Print the lines of the data, starting with the first, up to and including the line where "- xDS snapshot version" appears.

━━━━━ RECORD EXTRACTS ━━━━━

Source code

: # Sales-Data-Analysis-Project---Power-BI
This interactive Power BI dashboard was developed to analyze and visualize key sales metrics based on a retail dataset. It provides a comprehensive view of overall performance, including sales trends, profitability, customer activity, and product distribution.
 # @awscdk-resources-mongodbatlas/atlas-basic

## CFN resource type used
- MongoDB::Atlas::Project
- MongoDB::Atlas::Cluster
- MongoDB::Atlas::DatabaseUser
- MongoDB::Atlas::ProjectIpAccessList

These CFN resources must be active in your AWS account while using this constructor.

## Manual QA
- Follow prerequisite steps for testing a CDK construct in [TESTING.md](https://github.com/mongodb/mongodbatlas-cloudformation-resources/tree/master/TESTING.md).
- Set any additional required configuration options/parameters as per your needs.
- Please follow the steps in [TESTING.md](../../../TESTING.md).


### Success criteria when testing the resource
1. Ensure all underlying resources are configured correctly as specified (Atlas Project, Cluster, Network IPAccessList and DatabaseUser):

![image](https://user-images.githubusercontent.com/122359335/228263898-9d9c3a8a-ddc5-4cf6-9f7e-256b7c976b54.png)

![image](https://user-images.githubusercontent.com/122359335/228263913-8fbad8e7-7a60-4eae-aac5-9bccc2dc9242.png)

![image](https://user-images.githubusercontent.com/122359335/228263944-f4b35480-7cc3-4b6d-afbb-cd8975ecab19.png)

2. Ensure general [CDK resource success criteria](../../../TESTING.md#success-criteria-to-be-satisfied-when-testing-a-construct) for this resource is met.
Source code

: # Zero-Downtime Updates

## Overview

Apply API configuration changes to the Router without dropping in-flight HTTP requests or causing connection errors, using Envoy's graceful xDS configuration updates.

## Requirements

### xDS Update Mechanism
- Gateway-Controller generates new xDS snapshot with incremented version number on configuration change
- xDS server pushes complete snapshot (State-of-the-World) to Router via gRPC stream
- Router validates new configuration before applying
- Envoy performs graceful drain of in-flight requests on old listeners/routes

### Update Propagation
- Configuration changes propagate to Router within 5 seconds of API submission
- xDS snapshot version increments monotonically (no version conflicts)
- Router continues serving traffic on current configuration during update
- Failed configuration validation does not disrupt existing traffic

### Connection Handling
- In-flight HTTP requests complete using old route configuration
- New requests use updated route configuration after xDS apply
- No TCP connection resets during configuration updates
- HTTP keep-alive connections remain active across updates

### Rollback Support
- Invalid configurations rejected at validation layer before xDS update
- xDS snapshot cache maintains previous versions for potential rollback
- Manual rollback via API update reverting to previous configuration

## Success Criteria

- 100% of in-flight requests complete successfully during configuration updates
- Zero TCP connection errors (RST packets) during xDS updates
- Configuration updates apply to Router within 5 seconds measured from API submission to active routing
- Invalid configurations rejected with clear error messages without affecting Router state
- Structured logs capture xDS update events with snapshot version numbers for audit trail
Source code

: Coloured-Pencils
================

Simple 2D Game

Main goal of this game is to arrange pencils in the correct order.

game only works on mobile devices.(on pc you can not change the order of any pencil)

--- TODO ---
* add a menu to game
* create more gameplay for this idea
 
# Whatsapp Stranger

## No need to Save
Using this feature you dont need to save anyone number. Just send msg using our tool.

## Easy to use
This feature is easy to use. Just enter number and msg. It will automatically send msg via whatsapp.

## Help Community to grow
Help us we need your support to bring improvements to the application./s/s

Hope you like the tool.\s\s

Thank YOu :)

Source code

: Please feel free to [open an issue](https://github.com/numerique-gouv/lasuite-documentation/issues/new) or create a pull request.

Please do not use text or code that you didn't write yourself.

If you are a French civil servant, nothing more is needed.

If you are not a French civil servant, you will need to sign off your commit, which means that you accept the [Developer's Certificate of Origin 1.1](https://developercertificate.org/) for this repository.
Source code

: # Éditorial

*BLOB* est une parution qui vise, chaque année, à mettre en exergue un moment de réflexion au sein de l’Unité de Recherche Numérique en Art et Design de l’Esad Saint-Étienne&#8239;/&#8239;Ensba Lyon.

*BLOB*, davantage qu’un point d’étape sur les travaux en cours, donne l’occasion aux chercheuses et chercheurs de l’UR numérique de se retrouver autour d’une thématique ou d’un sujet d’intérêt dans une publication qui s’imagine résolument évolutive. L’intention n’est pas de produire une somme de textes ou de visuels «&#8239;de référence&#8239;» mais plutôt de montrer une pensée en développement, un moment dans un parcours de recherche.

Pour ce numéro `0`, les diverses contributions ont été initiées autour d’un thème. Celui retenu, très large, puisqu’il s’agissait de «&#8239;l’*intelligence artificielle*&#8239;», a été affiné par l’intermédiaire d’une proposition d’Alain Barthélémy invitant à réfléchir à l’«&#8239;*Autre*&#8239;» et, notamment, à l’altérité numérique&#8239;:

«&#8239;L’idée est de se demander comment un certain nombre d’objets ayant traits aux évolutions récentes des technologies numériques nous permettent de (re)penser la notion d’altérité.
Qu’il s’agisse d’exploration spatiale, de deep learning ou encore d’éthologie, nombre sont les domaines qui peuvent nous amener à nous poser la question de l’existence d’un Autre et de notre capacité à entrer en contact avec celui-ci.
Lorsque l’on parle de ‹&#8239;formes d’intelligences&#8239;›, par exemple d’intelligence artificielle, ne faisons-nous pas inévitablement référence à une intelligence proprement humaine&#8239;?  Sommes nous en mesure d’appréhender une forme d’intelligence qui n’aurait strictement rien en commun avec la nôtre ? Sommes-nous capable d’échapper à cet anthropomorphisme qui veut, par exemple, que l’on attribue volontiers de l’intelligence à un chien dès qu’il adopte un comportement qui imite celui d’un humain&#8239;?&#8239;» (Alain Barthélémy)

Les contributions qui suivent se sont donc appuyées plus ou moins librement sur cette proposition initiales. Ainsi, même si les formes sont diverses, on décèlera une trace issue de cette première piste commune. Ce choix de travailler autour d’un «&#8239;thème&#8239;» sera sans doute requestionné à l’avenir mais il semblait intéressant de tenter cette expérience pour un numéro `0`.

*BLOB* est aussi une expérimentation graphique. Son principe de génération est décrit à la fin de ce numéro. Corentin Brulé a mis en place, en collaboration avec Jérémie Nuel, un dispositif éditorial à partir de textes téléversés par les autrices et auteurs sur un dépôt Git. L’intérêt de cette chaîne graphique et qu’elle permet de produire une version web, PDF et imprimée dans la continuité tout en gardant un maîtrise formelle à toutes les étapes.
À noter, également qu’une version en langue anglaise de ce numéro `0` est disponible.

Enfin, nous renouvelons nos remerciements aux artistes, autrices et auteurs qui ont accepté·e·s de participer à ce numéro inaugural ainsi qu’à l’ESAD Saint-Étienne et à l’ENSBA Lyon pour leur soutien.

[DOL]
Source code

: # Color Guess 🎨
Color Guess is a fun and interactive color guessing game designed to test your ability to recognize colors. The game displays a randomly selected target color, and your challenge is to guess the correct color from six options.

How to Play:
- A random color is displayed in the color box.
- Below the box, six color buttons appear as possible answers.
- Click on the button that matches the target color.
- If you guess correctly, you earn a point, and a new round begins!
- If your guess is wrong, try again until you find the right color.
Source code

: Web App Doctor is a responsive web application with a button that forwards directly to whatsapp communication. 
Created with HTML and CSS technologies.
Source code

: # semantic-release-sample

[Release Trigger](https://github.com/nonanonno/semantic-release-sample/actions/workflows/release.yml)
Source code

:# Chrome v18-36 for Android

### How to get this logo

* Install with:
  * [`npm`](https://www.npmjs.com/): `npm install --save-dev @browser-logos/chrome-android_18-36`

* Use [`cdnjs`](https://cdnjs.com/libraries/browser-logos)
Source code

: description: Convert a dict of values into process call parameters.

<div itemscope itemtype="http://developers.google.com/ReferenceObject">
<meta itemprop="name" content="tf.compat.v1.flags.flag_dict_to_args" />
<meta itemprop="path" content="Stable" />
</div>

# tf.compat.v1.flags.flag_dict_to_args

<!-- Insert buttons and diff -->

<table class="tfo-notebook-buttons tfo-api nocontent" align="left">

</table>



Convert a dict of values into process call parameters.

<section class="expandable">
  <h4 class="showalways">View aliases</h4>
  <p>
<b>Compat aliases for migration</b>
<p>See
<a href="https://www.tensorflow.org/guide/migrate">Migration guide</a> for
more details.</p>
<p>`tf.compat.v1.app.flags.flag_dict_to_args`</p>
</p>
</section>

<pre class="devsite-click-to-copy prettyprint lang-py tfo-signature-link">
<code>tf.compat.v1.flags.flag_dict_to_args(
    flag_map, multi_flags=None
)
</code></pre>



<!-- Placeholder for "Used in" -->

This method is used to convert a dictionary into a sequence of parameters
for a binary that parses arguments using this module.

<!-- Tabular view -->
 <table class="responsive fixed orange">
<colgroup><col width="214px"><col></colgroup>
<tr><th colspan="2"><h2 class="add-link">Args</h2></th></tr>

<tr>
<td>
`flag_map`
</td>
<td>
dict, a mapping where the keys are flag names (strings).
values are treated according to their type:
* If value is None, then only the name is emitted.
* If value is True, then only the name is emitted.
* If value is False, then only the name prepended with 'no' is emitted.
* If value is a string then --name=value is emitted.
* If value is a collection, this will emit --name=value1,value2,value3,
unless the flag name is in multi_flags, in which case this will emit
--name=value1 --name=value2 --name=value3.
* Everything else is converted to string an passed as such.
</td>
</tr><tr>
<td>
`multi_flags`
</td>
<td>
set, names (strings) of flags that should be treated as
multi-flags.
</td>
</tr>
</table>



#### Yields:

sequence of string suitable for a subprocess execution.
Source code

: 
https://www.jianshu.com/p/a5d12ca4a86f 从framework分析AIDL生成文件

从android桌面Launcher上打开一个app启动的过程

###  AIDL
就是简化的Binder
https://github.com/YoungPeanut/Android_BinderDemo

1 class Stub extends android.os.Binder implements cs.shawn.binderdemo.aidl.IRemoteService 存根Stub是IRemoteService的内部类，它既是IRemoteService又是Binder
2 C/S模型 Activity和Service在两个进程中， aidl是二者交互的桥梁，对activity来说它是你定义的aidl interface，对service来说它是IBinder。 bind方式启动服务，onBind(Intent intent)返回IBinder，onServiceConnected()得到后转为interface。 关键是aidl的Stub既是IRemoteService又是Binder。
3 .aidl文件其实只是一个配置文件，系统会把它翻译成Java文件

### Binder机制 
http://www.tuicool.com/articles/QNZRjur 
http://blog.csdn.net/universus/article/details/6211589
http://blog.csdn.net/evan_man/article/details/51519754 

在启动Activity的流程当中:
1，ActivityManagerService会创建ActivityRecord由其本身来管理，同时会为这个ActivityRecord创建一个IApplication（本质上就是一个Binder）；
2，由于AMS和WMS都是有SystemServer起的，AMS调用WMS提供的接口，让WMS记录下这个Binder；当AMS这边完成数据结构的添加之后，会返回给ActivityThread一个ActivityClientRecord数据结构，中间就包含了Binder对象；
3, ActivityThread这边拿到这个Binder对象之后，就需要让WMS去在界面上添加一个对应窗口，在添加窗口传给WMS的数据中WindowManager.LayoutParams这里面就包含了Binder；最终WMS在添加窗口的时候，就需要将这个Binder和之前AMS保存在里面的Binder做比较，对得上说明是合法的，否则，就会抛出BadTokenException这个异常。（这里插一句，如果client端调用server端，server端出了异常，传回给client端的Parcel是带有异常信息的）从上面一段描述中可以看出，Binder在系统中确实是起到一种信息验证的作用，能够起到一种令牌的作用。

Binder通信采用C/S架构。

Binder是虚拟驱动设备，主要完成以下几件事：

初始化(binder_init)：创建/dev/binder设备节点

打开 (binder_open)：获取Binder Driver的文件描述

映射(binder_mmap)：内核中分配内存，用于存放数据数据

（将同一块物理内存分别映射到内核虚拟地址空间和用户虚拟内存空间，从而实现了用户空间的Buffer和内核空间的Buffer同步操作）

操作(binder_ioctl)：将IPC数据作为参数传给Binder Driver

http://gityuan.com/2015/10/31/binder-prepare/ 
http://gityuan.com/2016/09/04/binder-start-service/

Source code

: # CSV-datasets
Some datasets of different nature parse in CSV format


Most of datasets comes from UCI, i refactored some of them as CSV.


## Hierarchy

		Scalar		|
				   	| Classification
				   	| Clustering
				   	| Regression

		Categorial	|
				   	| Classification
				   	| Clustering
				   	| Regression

━━━━━

* WRITTEN SOLUTION *
Source code

: # Sales-Data-Analysis-Project---Power-BI
This interactive Power BI dashboard was developed to analyze and visualize key sales metrics based on a retail dataset. It provides a comprehensive view of overall performance, including sales trends, profitability, customer activity, and product distribution.
 # @awscdk-resources-mongodbatlas/atlas-basic

## CFN resource type used
- MongoDB::Atlas::Project
- MongoDB::Atlas::Cluster
- MongoDB::Atlas::DatabaseUser
- MongoDB::Atlas::ProjectIpAccessList

These CFN resources must be active in your AWS account while using this constructor.

## Manual QA
- Follow prerequisite steps for testing a CDK construct in [TESTING.md](https://github.com/mongodb/mongodbatlas-cloudformation-resources/tree/master/TESTING.md).
- Set any additional required configuration options/parameters as per your needs.
- Please follow the steps in [TESTING.md](../../../TESTING.md).


### Success criteria when testing the resource
1. Ensure all underlying resources are configured correctly as specified (Atlas Project, Cluster, Network IPAccessList and DatabaseUser):

![image](https://user-images.githubusercontent.com/122359335/228263898-9d9c3a8a-ddc5-4cf6-9f7e-256b7c976b54.png)

![image](https://user-images.githubusercontent.com/122359335/228263913-8fbad8e7-7a60-4eae-aac5-9bccc2dc9242.png)

![image](https://user-images.githubusercontent.com/122359335/228263944-f4b35480-7cc3-4b6d-afbb-cd8975ecab19.png)

2. Ensure general [CDK resource success criteria](../../../TESTING.md#success-criteria-to-be-satisfied-when-testing-a-construct) for this resource is met.
Source code

: # Zero-Downtime Updates

## Overview

Apply API configuration changes to the Router without dropping in-flight HTTP requests or causing connection errors, using Envoy's graceful xDS configuration updates.

## Requirements

### xDS Update Mechanism
- Gateway-Controller generates new xDS snapshot with incremented version number on configuration change
- xDS server pushes complete snapshot (State-of-the-World) to Router via gRPC stream
- Router validates new configuration before applying
- Envoy performs graceful drain of in-flight requests on old listeners/routes

### Update Propagation
- Configuration changes propagate to Router within 5 seconds of API submission
- xDS snapshot version increments monotonically (no version conflicts)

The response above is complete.